Sell-side due diligence is a proactive way for sellers and their M&A advisors to ensure the company is presented in the best light possible — and maximize the chances of a favorable price and terms in a deal. Paid for by the seller, sell-side diligence uncovers potential issues and red flags before buyers do, giving sellers time to properly message and/or rectify these concerns before engaging in a transaction.
It can be overwhelming for sellers to try to satisfy buyers’ many requests during the buy-side due diligence process while simultaneously running the business. Too often this leads to missed deadlines and other inefficiencies that can damage the seller’s credibility, cause lower valuations or unfavorable terms, or even kill the deal entirely.
Engaging experienced M&A due diligence professionals on the sell-side can reduce the risk of the buy-side process going sideways, alleviate stress on the seller, and increase the chances for a successful process.
Here are 7 common dynamics sell-side due diligence can uncover:
1. Owner expectation of selling the business quickly without preparation. – The seller might be using multiple data systems; antiquated systems; or, worse yet, no systems. Getting access to detailed financial information will be priority number one for a buy-side due diligence team. In sharing information with buyers, the information needs to be complete, organized, and compiled in a manner that can be sliced and diced.
The value of a sell-side process is this information is fully vetted before a buy-side process starts.
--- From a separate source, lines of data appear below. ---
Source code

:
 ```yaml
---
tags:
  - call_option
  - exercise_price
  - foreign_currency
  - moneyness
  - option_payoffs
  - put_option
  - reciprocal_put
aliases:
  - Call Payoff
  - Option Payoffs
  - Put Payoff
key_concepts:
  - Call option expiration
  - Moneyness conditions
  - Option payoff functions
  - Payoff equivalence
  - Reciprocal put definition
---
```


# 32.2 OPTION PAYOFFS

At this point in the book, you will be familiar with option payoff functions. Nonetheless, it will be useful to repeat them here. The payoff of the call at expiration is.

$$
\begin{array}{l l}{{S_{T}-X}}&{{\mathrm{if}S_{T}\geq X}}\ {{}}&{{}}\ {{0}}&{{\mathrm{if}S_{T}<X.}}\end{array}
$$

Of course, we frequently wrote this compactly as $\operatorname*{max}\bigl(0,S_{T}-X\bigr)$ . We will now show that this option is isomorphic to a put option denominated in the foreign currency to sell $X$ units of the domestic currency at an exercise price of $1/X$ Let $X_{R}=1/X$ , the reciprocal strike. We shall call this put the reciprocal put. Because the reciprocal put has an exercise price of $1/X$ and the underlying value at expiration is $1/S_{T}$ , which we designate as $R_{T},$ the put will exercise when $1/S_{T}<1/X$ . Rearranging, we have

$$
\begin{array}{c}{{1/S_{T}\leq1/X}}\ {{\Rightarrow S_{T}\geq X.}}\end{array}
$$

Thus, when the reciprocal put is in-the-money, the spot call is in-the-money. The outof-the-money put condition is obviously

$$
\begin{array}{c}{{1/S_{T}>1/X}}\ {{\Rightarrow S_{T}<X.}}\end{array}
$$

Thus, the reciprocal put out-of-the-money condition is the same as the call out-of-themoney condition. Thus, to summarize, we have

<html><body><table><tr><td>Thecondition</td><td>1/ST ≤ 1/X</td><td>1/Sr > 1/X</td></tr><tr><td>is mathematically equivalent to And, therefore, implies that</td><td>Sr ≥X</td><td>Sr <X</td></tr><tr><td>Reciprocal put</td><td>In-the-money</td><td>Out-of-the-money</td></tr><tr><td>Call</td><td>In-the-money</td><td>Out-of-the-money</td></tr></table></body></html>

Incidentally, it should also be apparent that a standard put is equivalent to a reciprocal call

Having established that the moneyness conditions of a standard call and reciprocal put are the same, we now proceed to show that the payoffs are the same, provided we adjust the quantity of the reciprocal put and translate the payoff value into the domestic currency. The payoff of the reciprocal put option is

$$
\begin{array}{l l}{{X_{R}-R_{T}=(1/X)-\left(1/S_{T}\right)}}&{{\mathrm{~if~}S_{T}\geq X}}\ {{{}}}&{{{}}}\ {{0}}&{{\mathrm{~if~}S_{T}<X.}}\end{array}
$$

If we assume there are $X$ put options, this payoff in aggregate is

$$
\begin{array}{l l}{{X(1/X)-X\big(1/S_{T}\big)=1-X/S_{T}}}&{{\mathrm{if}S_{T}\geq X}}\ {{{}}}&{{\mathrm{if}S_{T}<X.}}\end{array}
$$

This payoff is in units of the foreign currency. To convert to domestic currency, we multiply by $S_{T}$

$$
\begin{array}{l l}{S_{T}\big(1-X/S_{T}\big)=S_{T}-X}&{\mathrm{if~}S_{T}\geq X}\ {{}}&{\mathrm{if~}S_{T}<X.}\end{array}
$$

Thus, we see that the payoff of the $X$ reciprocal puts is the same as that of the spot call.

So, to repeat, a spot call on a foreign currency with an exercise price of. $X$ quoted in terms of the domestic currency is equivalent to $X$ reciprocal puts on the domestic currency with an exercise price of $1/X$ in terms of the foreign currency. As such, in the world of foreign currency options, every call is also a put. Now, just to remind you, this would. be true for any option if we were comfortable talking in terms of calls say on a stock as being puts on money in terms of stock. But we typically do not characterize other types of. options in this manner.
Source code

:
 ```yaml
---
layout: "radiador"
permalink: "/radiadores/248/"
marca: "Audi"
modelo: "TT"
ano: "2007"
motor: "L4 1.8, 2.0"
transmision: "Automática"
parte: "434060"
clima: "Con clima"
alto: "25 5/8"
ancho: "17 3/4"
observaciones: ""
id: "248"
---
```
2. Overextended employee resources. – In smaller companies, the accounting function likely wears many hats. There simply isn’t enough bandwidth to respond to buyer due diligence requests in a timely manner or in an organized fashion.
In a sell-side process, the service provider is an extension of the seller’s organization and can provide detailed information about financial trends, supporting schedules, etc., and present the information in the best possible light and in a format buy-side due diligence teams require.
3. Unclear financial narrative. – Many sellers have deep knowledge about the intricacies of their businesses but struggle to articulate the financial information buyers are looking for succinctly and effectively. All buyers are looking to prove their investment theses during the due diligence process, and it’s paramount that sellers can speak to this.
A sell-side process can dig into this financial information and prepare the seller for these conversations.
4. Unhelpful “tax guy.” – The seller’s trusted accounting advisor is often the external CPA (aka “my tax guy”). Unfortunately, tax CPAs generally don’t speak to the company’s financial processes, accounting methodologies, and day-to-day bookkeeping. Additionally, they are generally not involved in the monthly closing and reporting of the financials. In short, they aren’t very helpful during a due diligence process and might do more harm than good with buyers.
By hiring a sell-side provider, sellers can ensure they’re prepared to speak comprehensively about the business’s financials — from explaining subjective and estimated accruals to accounting for manufacturing variances to sharing carve-out and standalone assumptions.
5. Multiple entities and no consolidation. – As a seller’s business evolved, the seller might have started additional legal and financial entities, which are now being contemplated in a potential sale process. It’s likely that these entities have never been consolidated and intercompany transactions remain in the financial statements.
A sell-side process can determine the potential earnings impact of all the entities and provide a buyer with a consolidated view of what is being acquired.
6. Likely purchase price reductions. – There are many findings that could lead to a purchase price reduction for the seller — accounting departures, non-recurring or out-of-period adjustments, inaccurate management-adjusted EBITDA, etc.
By conducting a sell-side process, sellers can get ahead of any potential risk areas that a buyer might identify and reduce the likelihood of re-trading after the letter of intent (LOI) has been signed and negotiating powers have shifted to the buyer.
7. Ineffective tax structuring. – Most transactions are structured as asset versus stock sales. Determining which tax structure is right for a seller can have a profound effect on the net cash realized by the seller.
The value of a sell-side process is a seller can minimize the impact of taxes on proceeds by strategically structuring deals to the seller’s best advantage (leading to more cash in the bank after close).
While no one can predict whether a transaction will actually close, a sell-side due diligence process will significantly shorten the buyer due diligence period and reduce the chance of a broken deal. For sellers, hiring an advisor to assist with sell-side due diligence and business transition planning can ensure the M&A process will be as successful as possible.